Task details:
In the records, find each line where "footnotesize" occurs, and copy it.

The input:
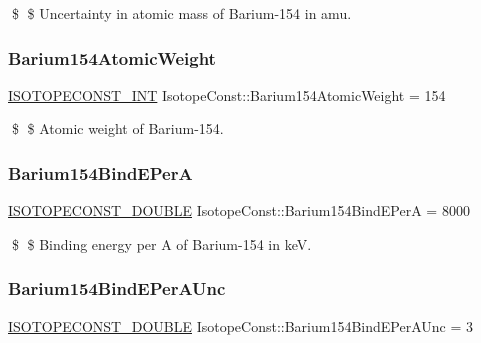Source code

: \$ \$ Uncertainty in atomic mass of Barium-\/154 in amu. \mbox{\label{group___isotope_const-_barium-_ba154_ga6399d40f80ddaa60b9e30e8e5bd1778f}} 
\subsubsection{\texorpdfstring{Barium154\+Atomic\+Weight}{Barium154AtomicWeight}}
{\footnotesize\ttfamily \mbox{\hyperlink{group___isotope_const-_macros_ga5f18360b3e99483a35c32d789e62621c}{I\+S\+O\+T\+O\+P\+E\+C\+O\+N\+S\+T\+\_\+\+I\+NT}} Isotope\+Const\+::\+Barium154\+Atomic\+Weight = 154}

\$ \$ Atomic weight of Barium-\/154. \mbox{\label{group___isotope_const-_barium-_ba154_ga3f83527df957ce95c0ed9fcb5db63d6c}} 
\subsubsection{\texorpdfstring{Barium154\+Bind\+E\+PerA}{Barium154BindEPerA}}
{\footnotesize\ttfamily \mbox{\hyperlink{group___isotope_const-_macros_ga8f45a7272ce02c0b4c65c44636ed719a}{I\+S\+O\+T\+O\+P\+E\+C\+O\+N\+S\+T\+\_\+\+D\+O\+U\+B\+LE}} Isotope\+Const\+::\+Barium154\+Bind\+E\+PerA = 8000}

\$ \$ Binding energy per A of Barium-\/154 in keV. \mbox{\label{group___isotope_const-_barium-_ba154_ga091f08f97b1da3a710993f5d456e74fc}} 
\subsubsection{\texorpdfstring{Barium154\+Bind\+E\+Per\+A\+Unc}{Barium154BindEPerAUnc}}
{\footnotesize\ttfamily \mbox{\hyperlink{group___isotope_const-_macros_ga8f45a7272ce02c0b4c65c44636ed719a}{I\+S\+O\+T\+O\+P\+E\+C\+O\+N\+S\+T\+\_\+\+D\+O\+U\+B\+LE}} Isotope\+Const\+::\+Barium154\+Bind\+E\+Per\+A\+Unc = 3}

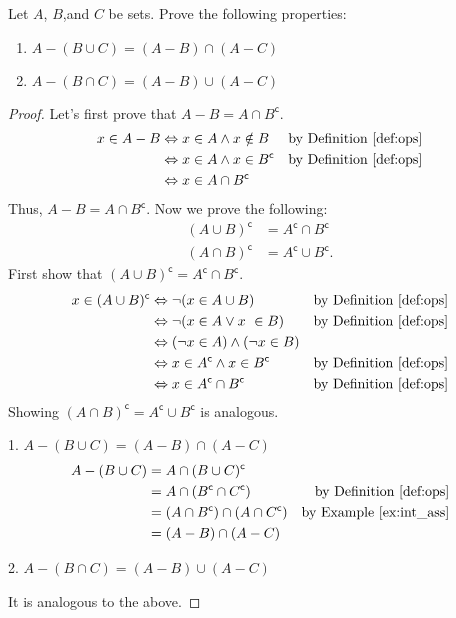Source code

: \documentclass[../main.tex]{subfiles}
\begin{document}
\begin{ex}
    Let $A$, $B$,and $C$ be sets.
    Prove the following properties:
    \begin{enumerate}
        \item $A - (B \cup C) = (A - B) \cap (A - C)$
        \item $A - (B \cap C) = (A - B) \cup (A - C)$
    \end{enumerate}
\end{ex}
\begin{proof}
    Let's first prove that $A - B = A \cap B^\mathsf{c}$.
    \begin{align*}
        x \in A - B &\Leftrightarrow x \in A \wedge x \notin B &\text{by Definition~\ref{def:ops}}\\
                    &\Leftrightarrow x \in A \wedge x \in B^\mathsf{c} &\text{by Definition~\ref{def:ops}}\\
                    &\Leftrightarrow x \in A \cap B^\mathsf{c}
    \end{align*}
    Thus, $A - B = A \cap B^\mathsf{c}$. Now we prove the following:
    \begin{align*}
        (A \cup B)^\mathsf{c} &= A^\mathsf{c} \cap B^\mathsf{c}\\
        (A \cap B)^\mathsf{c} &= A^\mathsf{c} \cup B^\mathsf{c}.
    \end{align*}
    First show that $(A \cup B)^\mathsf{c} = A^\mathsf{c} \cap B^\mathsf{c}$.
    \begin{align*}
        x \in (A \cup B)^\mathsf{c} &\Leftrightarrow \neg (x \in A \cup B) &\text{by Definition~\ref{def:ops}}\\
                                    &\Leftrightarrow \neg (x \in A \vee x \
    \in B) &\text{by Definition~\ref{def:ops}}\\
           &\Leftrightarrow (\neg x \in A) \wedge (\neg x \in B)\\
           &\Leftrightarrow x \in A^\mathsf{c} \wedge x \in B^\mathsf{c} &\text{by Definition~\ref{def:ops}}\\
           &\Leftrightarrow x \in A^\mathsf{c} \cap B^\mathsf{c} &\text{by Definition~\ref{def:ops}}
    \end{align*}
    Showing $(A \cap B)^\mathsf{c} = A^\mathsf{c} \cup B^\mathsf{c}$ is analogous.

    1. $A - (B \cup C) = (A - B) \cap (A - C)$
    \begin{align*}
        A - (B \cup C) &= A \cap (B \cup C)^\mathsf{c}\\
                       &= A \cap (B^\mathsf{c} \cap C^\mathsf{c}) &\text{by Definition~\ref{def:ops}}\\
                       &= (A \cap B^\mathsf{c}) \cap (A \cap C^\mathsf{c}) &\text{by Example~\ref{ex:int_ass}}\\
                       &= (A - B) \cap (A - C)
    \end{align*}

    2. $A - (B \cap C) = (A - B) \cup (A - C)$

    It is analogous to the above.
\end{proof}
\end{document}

---

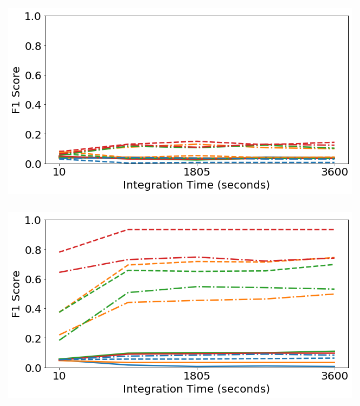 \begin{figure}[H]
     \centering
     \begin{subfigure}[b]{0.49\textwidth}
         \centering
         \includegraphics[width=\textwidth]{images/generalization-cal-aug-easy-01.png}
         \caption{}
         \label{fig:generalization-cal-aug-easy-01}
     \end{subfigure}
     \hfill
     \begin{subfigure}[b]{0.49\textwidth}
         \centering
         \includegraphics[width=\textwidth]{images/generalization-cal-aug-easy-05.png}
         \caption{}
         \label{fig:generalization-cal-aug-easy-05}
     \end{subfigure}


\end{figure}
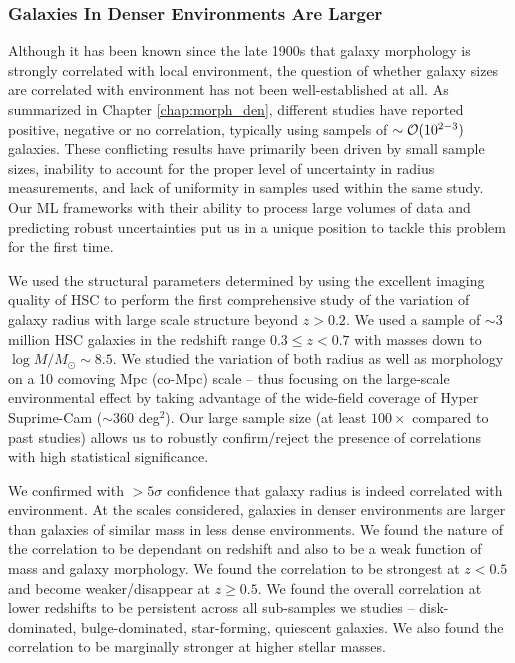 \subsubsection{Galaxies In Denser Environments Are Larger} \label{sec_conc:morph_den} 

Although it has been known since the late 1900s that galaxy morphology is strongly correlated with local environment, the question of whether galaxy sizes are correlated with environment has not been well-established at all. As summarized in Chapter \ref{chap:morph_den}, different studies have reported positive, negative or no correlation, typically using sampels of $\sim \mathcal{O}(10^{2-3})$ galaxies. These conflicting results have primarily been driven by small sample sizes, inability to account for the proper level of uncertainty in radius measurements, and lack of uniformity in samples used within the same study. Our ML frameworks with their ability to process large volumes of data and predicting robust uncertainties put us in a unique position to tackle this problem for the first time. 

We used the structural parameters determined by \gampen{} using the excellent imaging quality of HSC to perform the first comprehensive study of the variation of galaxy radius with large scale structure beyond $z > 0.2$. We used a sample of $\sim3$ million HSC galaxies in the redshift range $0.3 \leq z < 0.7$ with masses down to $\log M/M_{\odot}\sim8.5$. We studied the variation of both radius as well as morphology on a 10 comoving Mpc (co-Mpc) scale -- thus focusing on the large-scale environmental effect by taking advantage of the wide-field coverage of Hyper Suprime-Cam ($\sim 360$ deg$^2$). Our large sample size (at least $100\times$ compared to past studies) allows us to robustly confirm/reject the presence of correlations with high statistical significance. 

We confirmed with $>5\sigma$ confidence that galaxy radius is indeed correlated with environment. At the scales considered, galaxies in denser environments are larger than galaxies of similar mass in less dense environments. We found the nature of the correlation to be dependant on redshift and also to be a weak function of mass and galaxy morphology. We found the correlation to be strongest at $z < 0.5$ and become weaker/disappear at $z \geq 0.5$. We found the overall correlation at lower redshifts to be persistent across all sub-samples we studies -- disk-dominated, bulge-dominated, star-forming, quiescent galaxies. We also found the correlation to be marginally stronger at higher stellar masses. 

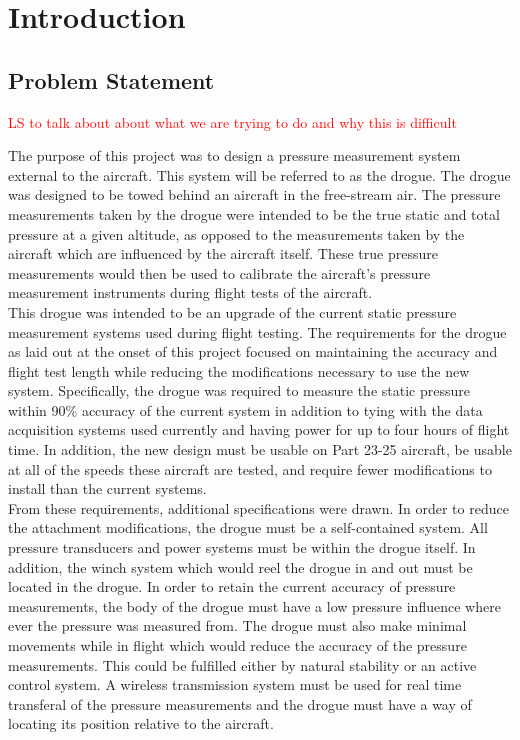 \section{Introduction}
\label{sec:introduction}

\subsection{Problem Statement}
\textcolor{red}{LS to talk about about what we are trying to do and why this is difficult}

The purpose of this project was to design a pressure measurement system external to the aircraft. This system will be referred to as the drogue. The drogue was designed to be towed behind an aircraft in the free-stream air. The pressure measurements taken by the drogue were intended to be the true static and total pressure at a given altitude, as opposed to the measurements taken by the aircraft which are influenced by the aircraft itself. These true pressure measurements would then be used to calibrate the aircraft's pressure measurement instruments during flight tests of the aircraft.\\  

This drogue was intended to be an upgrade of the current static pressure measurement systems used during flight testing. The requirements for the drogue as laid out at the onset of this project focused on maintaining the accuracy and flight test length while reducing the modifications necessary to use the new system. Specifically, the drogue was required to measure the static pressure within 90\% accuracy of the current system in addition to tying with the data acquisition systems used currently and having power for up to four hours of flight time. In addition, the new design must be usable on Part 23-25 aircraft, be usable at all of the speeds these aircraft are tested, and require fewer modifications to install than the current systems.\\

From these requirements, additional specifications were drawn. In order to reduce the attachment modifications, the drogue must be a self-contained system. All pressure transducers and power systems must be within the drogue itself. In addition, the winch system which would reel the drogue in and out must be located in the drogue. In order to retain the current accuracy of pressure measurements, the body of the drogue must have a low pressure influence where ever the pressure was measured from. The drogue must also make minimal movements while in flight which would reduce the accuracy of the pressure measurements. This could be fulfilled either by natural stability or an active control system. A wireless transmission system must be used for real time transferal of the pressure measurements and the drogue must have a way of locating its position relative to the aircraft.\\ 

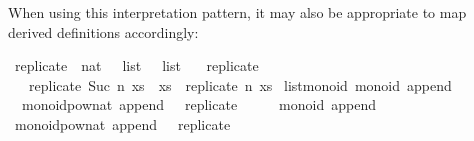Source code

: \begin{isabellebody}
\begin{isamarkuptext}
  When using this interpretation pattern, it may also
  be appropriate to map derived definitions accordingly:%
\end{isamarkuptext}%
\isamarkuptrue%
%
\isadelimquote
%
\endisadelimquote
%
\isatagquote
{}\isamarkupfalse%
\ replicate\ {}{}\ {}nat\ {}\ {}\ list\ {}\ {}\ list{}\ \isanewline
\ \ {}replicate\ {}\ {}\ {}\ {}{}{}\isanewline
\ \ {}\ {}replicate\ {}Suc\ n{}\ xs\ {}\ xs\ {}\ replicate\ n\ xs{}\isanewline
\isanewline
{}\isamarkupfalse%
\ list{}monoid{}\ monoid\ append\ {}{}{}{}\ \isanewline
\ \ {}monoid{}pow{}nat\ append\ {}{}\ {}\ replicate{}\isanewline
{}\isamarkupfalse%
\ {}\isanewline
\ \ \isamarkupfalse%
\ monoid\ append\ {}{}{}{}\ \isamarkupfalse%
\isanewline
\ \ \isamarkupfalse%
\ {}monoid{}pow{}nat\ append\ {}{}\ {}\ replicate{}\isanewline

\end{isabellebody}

Exercise response:
{\footnotesize\ttfamily \mbox{\hyperlink{group___isotope_const-_macros_ga5f18360b3e99483a35c32d789e62621c}{I\+S\+O\+T\+O\+P\+E\+C\+O\+N\+S\+T\+\_\+\+I\+NT}} Isotope\+Const\+::\+Barium154\+Atomic\+Weight = 154}
{\footnotesize\ttfamily \mbox{\hyperlink{group___isotope_const-_macros_ga8f45a7272ce02c0b4c65c44636ed719a}{I\+S\+O\+T\+O\+P\+E\+C\+O\+N\+S\+T\+\_\+\+D\+O\+U\+B\+LE}} Isotope\+Const\+::\+Barium154\+Bind\+E\+PerA = 8000}
{\footnotesize\ttfamily \mbox{\hyperlink{group___isotope_const-_macros_ga8f45a7272ce02c0b4c65c44636ed719a}{I\+S\+O\+T\+O\+P\+E\+C\+O\+N\+S\+T\+\_\+\+D\+O\+U\+B\+LE}} Isotope\+Const\+::\+Barium154\+Bind\+E\+Per\+A\+Unc = 3}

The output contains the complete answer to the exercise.